Все-таки начальнику госпиталя стало известно, что я водила этих женщин в палату. Начальник госпиталя, майор Левитон, был человек сухой и даже суровый, во всяком случае, он мне таким казался. Правда, я не слышала, чтобы он на кого-нибудь кричал или был груб. Но отчитывал он, при всей своей корректности, очень жестко. Он меня тогда вызвал и сказал:

- Я хочу вам сделать замечание. Почему вы без разрешения водите посетителей в палаты? Это категорически запрещается. Вы знаете об этом? – Потом добавил:

- На вас жалуются.

Я подумала, ну кто на меня будет жаловаться. Раненые не могли, а врачи вроде бы не видели. Поэтому я спросила:

- А кто на меня жалуется? Начальник госпиталя сказал:

- Я сам видел, как вы выходили с посетителями. Это опасно. Если что – нам не справиться с инфекцией. Вы понимаете это?

Конечно, я понимала. Воды горячей в госпитале не хватало, мыла было в обрез, а заразы всякой кругом было достаточно. В приемном покое – я уже упоминала об этом – у раненых очень часто находили вшей. Все боялись вспышки сыпного тифа, и я не представляю, как мы убереглись от него. Видимо, холод, морозы не давали развиваться инфекции.

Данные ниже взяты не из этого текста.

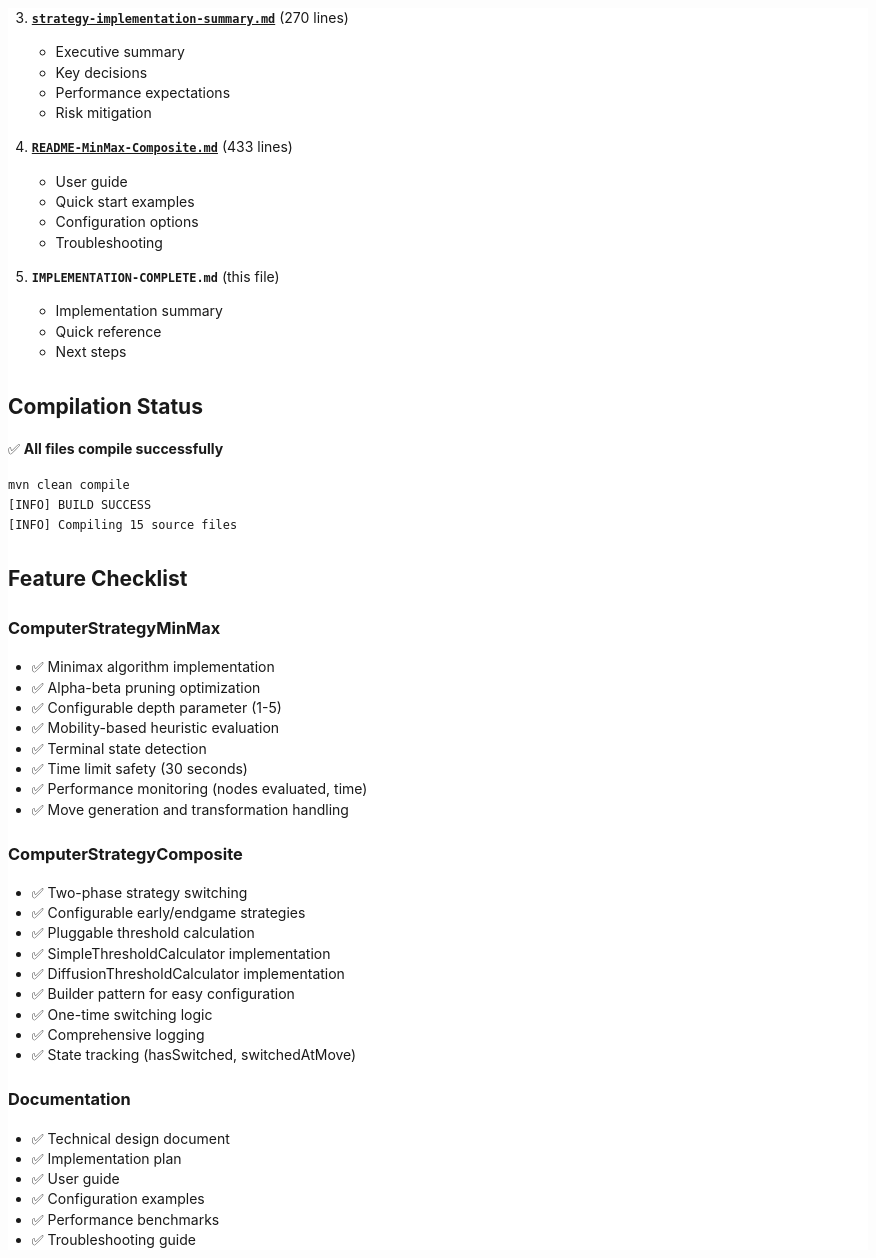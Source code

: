 3. **[`strategy-implementation-summary.md`](strategy-implementation-summary.md)** (270 lines)
   - Executive summary
   - Key decisions
   - Performance expectations
   - Risk mitigation

4. **[`README-MinMax-Composite.md`](README-MinMax-Composite.md)** (433 lines)
   - User guide
   - Quick start examples
   - Configuration options
   - Troubleshooting

5. **`IMPLEMENTATION-COMPLETE.md`** (this file)
   - Implementation summary
   - Quick reference
   - Next steps

## Compilation Status

✅ **All files compile successfully**

```
mvn clean compile
[INFO] BUILD SUCCESS
[INFO] Compiling 15 source files
```

## Feature Checklist

### ComputerStrategyMinMax
- ✅ Minimax algorithm implementation
- ✅ Alpha-beta pruning optimization
- ✅ Configurable depth parameter (1-5)
- ✅ Mobility-based heuristic evaluation
- ✅ Terminal state detection
- ✅ Time limit safety (30 seconds)
- ✅ Performance monitoring (nodes evaluated, time)
- ✅ Move generation and transformation handling

### ComputerStrategyComposite
- ✅ Two-phase strategy switching
- ✅ Configurable early/endgame strategies
- ✅ Pluggable threshold calculation
- ✅ SimpleThresholdCalculator implementation
- ✅ DiffusionThresholdCalculator implementation
- ✅ Builder pattern for easy configuration
- ✅ One-time switching logic
- ✅ Comprehensive logging
- ✅ State tracking (hasSwitched, switchedAtMove)

### Documentation
- ✅ Technical design document
- ✅ Implementation plan
- ✅ User guide
- ✅ Configuration examples
- ✅ Performance benchmarks
- ✅ Troubleshooting guide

Было уже начало апреля, а лед и слежавшийся снег еще не таяли. Много дней подряд все сотрудники госпиталя, включая и врачей, занимались уборкой на улице Чехова и во дворе госпиталя. По два-три часа в день. Работали ломами и лопатами, скалывали ледяные глыбы, разгребали снег. Многие падали от усталости. Это была общая весенняя очистка города. Все население было мобилизовано на эту уборку – или на работе или по месту жительства. Чистили все улицы, все дворы, и вместе со снегом вывозили на машинах замерзшие нечистоты. Нередко находили трупы, которые зимой были занесены снегом. Всю зиму мы думали: только бы дотянуть до весны, считали, что весной будет все-таки легче. Очень уж мучили холода, казалось, что голод и холод переплелись вместе. И еще давило отсутствие света. Думали – только бы перетянуть зиму. Отупевшие от голода, холода, страшные немытые, все мечтали о тепле. Казалось, придет весна, наступят теплые дни, и не так будет ощущаться голод. Связывали о весной все надежды. Так уж мы устроены – весной всегда кажется, что жизнь начинается заново...

Воспоминания написаны в 1966-68 гг. (не окончены).